# What to do:
With both ends included, transcribe exactly the records below from their first line to the line that contains "Last updated – December 2023".

# Task data:

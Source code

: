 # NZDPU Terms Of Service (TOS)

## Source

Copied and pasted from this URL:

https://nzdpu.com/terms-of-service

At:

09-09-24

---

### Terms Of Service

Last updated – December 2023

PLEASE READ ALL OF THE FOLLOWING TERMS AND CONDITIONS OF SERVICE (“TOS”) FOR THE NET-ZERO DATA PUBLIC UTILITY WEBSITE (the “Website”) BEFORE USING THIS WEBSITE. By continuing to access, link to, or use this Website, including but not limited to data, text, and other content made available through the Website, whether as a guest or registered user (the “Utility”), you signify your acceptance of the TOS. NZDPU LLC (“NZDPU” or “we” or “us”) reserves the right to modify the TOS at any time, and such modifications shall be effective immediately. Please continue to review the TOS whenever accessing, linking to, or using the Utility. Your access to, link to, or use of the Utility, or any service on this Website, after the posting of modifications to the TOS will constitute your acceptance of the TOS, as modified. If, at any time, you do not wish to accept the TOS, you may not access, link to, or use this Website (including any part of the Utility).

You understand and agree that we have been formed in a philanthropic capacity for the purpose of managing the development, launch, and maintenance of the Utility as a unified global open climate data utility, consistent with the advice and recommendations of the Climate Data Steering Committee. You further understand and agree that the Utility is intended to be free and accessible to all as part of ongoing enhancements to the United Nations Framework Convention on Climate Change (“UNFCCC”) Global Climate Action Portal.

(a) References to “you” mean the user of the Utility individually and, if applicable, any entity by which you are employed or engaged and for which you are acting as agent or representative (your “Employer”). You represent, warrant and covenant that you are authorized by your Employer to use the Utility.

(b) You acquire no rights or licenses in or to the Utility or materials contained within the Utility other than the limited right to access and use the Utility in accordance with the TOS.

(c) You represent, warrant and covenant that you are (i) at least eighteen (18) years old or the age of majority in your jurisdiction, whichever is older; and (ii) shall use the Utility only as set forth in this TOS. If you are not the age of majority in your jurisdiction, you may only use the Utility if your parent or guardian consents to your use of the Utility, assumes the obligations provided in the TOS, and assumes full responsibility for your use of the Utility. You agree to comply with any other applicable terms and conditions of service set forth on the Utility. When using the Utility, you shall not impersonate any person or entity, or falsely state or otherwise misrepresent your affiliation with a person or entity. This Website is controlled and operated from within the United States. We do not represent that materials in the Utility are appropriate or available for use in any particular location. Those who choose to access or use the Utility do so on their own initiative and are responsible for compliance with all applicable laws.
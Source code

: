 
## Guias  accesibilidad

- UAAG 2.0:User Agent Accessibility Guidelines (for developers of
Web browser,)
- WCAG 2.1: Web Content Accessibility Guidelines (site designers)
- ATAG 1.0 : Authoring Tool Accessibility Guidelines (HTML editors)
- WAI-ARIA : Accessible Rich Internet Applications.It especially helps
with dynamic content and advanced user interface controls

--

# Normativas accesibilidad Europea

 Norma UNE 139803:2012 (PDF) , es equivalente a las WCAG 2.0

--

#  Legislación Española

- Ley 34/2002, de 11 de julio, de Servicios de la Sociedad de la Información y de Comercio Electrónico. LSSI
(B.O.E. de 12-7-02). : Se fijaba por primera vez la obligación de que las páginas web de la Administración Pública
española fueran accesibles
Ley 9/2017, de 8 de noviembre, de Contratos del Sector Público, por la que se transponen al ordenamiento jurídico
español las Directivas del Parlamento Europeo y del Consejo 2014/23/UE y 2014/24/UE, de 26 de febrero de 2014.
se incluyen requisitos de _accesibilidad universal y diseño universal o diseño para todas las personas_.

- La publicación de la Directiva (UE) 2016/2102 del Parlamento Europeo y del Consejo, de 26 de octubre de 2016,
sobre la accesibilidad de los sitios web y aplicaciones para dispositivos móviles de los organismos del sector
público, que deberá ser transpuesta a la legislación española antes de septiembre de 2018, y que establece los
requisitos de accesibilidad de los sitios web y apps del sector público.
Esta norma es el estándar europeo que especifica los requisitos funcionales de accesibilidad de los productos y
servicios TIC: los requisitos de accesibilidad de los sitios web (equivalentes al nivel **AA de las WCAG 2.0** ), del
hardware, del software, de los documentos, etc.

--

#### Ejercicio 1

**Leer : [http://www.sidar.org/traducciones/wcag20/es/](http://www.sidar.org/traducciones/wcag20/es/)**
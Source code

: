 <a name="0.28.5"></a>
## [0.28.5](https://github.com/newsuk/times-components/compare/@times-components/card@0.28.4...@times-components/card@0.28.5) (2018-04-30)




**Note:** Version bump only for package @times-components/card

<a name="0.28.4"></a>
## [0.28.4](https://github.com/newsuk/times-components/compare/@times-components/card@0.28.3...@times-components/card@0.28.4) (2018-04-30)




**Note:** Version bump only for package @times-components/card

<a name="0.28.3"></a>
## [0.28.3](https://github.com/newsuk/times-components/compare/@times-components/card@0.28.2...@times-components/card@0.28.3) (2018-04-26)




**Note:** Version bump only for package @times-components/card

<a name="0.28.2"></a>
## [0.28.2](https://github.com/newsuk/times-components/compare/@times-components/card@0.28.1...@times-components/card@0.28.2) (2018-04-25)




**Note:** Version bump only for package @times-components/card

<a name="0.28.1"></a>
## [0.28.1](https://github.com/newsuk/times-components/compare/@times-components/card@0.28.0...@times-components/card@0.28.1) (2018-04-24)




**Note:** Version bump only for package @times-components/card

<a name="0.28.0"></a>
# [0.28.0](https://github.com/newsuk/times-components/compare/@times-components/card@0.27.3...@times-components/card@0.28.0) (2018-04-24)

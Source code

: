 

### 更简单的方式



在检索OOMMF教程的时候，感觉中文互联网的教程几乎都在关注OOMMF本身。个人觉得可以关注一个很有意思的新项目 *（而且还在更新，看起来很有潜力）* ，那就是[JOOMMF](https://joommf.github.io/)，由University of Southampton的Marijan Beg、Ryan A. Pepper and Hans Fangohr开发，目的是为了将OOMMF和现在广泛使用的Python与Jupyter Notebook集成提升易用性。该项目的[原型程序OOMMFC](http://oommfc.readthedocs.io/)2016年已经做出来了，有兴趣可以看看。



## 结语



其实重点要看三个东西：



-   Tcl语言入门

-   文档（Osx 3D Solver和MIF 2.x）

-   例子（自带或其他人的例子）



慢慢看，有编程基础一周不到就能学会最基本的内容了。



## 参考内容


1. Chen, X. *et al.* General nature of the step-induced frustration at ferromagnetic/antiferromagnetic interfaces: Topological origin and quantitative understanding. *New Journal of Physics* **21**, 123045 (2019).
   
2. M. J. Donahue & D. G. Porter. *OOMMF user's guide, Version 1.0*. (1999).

# Exercise solution:
Source code

: # NZDPU Terms Of Service (TOS)

## Source

Copied and pasted from this URL:

https://nzdpu.com/terms-of-service

At:

09-09-24

---

### Terms Of Service

Last updated – December 2023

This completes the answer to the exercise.